Research & Papers

PipeSD framework speeds up cloud-edge LLM inference by up to 2.16x

A new pipeline scheduling method cuts energy use 25% while boosting token throughput.

Deep Dive

PipeSD addresses key bottlenecks in cloud-edge LLM inference with speculative decoding. Existing methods suffer from sequential generation and communication, low resource utilization, and inflexible verification triggering that causes premature verification or costly rollbacks. PipeSD introduces a token-batch pipeline scheduling mechanism optimized via dynamic programming to overlap token generation and communication. It also features a dual-threshold non-autoregressive verification (NAV) triggering mechanism with a lightweight Bayesian optimization autotuner, enabling flexible verification decisions.

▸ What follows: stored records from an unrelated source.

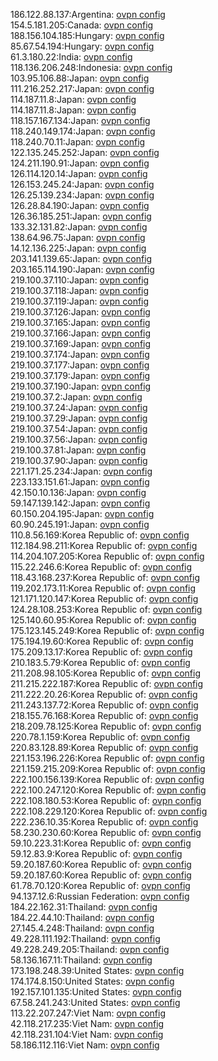 186.122.88.137:Argentina: [ovpn config](vpn/186_122_88_137.ovpn)  
154.5.181.205:Canada: [ovpn config](vpn/154_5_181_205.ovpn)  
188.156.104.185:Hungary: [ovpn config](vpn/188_156_104_185.ovpn)  
85.67.54.194:Hungary: [ovpn config](vpn/85_67_54_194.ovpn)  
61.3.180.22:India: [ovpn config](vpn/61_3_180_22.ovpn)  
118.136.206.248:Indonesia: [ovpn config](vpn/118_136_206_248.ovpn)  
103.95.106.88:Japan: [ovpn config](vpn/103_95_106_88.ovpn)  
111.216.252.217:Japan: [ovpn config](vpn/111_216_252_217.ovpn)  
114.187.11.8:Japan: [ovpn config](vpn/114_187_11_8.ovpn)  
114.187.11.8:Japan: [ovpn config](vpn/114_187_11_8.ovpn)  
118.157.167.134:Japan: [ovpn config](vpn/118_157_167_134.ovpn)  
118.240.149.174:Japan: [ovpn config](vpn/118_240_149_174.ovpn)  
118.240.70.11:Japan: [ovpn config](vpn/118_240_70_11.ovpn)  
122.135.245.252:Japan: [ovpn config](vpn/122_135_245_252.ovpn)  
124.211.190.91:Japan: [ovpn config](vpn/124_211_190_91.ovpn)  
126.114.120.14:Japan: [ovpn config](vpn/126_114_120_14.ovpn)  
126.153.245.24:Japan: [ovpn config](vpn/126_153_245_24.ovpn)  
126.25.139.234:Japan: [ovpn config](vpn/126_25_139_234.ovpn)  
126.28.84.190:Japan: [ovpn config](vpn/126_28_84_190.ovpn)  
126.36.185.251:Japan: [ovpn config](vpn/126_36_185_251.ovpn)  
133.32.131.82:Japan: [ovpn config](vpn/133_32_131_82.ovpn)  
138.64.96.75:Japan: [ovpn config](vpn/138_64_96_75.ovpn)  
14.12.136.225:Japan: [ovpn config](vpn/14_12_136_225.ovpn)  
203.141.139.65:Japan: [ovpn config](vpn/203_141_139_65.ovpn)  
203.165.114.190:Japan: [ovpn config](vpn/203_165_114_190.ovpn)  
219.100.37.110:Japan: [ovpn config](vpn/219_100_37_110.ovpn)  
219.100.37.118:Japan: [ovpn config](vpn/219_100_37_118.ovpn)  
219.100.37.119:Japan: [ovpn config](vpn/219_100_37_119.ovpn)  
219.100.37.126:Japan: [ovpn config](vpn/219_100_37_126.ovpn)  
219.100.37.165:Japan: [ovpn config](vpn/219_100_37_165.ovpn)  
219.100.37.166:Japan: [ovpn config](vpn/219_100_37_166.ovpn)  
219.100.37.169:Japan: [ovpn config](vpn/219_100_37_169.ovpn)  
219.100.37.174:Japan: [ovpn config](vpn/219_100_37_174.ovpn)  
219.100.37.177:Japan: [ovpn config](vpn/219_100_37_177.ovpn)  
219.100.37.179:Japan: [ovpn config](vpn/219_100_37_179.ovpn)  
219.100.37.190:Japan: [ovpn config](vpn/219_100_37_190.ovpn)  
219.100.37.2:Japan: [ovpn config](vpn/219_100_37_2.ovpn)  
219.100.37.24:Japan: [ovpn config](vpn/219_100_37_24.ovpn)  
219.100.37.29:Japan: [ovpn config](vpn/219_100_37_29.ovpn)  
219.100.37.54:Japan: [ovpn config](vpn/219_100_37_54.ovpn)  
219.100.37.56:Japan: [ovpn config](vpn/219_100_37_56.ovpn)  
219.100.37.81:Japan: [ovpn config](vpn/219_100_37_81.ovpn)  
219.100.37.90:Japan: [ovpn config](vpn/219_100_37_90.ovpn)  
221.171.25.234:Japan: [ovpn config](vpn/221_171_25_234.ovpn)  
223.133.151.61:Japan: [ovpn config](vpn/223_133_151_61.ovpn)  
42.150.10.136:Japan: [ovpn config](vpn/42_150_10_136.ovpn)  
59.147.139.142:Japan: [ovpn config](vpn/59_147_139_142.ovpn)  
60.150.204.195:Japan: [ovpn config](vpn/60_150_204_195.ovpn)  
60.90.245.191:Japan: [ovpn config](vpn/60_90_245_191.ovpn)  
110.8.56.169:Korea Republic of: [ovpn config](vpn/110_8_56_169.ovpn)  
112.184.98.211:Korea Republic of: [ovpn config](vpn/112_184_98_211.ovpn)  
114.204.107.205:Korea Republic of: [ovpn config](vpn/114_204_107_205.ovpn)  
115.22.246.6:Korea Republic of: [ovpn config](vpn/115_22_246_6.ovpn)  
118.43.168.237:Korea Republic of: [ovpn config](vpn/118_43_168_237.ovpn)  
119.202.173.11:Korea Republic of: [ovpn config](vpn/119_202_173_11.ovpn)  
121.171.120.147:Korea Republic of: [ovpn config](vpn/121_171_120_147.ovpn)  
124.28.108.253:Korea Republic of: [ovpn config](vpn/124_28_108_253.ovpn)  
125.140.60.95:Korea Republic of: [ovpn config](vpn/125_140_60_95.ovpn)  
175.123.145.249:Korea Republic of: [ovpn config](vpn/175_123_145_249.ovpn)  
175.194.19.60:Korea Republic of: [ovpn config](vpn/175_194_19_60.ovpn)  
175.209.13.17:Korea Republic of: [ovpn config](vpn/175_209_13_17.ovpn)  
210.183.5.79:Korea Republic of: [ovpn config](vpn/210_183_5_79.ovpn)  
211.208.98.105:Korea Republic of: [ovpn config](vpn/211_208_98_105.ovpn)  
211.215.222.187:Korea Republic of: [ovpn config](vpn/211_215_222_187.ovpn)  
211.222.20.26:Korea Republic of: [ovpn config](vpn/211_222_20_26.ovpn)  
211.243.137.72:Korea Republic of: [ovpn config](vpn/211_243_137_72.ovpn)  
218.155.76.168:Korea Republic of: [ovpn config](vpn/218_155_76_168.ovpn)  
218.209.78.125:Korea Republic of: [ovpn config](vpn/218_209_78_125.ovpn)  
220.78.1.159:Korea Republic of: [ovpn config](vpn/220_78_1_159.ovpn)  
220.83.128.89:Korea Republic of: [ovpn config](vpn/220_83_128_89.ovpn)  
221.153.196.226:Korea Republic of: [ovpn config](vpn/221_153_196_226.ovpn)  
221.159.215.209:Korea Republic of: [ovpn config](vpn/221_159_215_209.ovpn)  
222.100.156.139:Korea Republic of: [ovpn config](vpn/222_100_156_139.ovpn)  
222.100.247.120:Korea Republic of: [ovpn config](vpn/222_100_247_120.ovpn)  
222.108.180.53:Korea Republic of: [ovpn config](vpn/222_108_180_53.ovpn)  
222.108.229.120:Korea Republic of: [ovpn config](vpn/222_108_229_120.ovpn)  
222.236.10.35:Korea Republic of: [ovpn config](vpn/222_236_10_35.ovpn)  
58.230.230.60:Korea Republic of: [ovpn config](vpn/58_230_230_60.ovpn)  
59.10.223.31:Korea Republic of: [ovpn config](vpn/59_10_223_31.ovpn)  
59.12.83.9:Korea Republic of: [ovpn config](vpn/59_12_83_9.ovpn)  
59.20.187.60:Korea Republic of: [ovpn config](vpn/59_20_187_60.ovpn)  
59.20.187.60:Korea Republic of: [ovpn config](vpn/59_20_187_60.ovpn)  
61.78.70.120:Korea Republic of: [ovpn config](vpn/61_78_70_120.ovpn)  
94.137.12.6:Russian Federation: [ovpn config](vpn/94_137_12_6.ovpn)  
184.22.162.31:Thailand: [ovpn config](vpn/184_22_162_31.ovpn)  
184.22.44.10:Thailand: [ovpn config](vpn/184_22_44_10.ovpn)  
27.145.4.248:Thailand: [ovpn config](vpn/27_145_4_248.ovpn)  
49.228.111.192:Thailand: [ovpn config](vpn/49_228_111_192.ovpn)  
49.228.249.205:Thailand: [ovpn config](vpn/49_228_249_205.ovpn)  
58.136.167.11:Thailand: [ovpn config](vpn/58_136_167_11.ovpn)  
173.198.248.39:United States: [ovpn config](vpn/173_198_248_39.ovpn)  
174.174.8.150:United States: [ovpn config](vpn/174_174_8_150.ovpn)  
192.157.101.135:United States: [ovpn config](vpn/192_157_101_135.ovpn)  
67.58.241.243:United States: [ovpn config](vpn/67_58_241_243.ovpn)  
113.22.207.247:Viet Nam: [ovpn config](vpn/113_22_207_247.ovpn)  
42.118.217.235:Viet Nam: [ovpn config](vpn/42_118_217_235.ovpn)  
42.118.231.104:Viet Nam: [ovpn config](vpn/42_118_231_104.ovpn)  
58.186.112.116:Viet Nam: [ovpn config](vpn/58_186_112_116.ovpn)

Implemented using llama-cpp-python, PyTorch, and FastAPI, PipeSD was evaluated on a real-world cloud-edge testbed with two draft-target model pairs across four scenarios. Results show consistent outperformance over state-of-the-art baselines: 1.16x–2.16x speedup and 14.3%–25.3% energy reduction. This work, accepted at ICML 2026, demonstrates practical gains for deploying large language models across cloud and edge devices.

Key Points
  • 1.16x–2.16x speedup over state-of-the-art baselines in cloud-edge LLM inference
  • 14.3%–25.3% reduction in energy consumption across four test scenarios
  • Novel token-batch pipeline scheduling (dynamic programming) and dual-threshold NAV triggering (Bayesian autotuner)

Why It Matters

Makes cloud-edge LLM deployment faster and greener—key for real-time apps and edge AI scaling.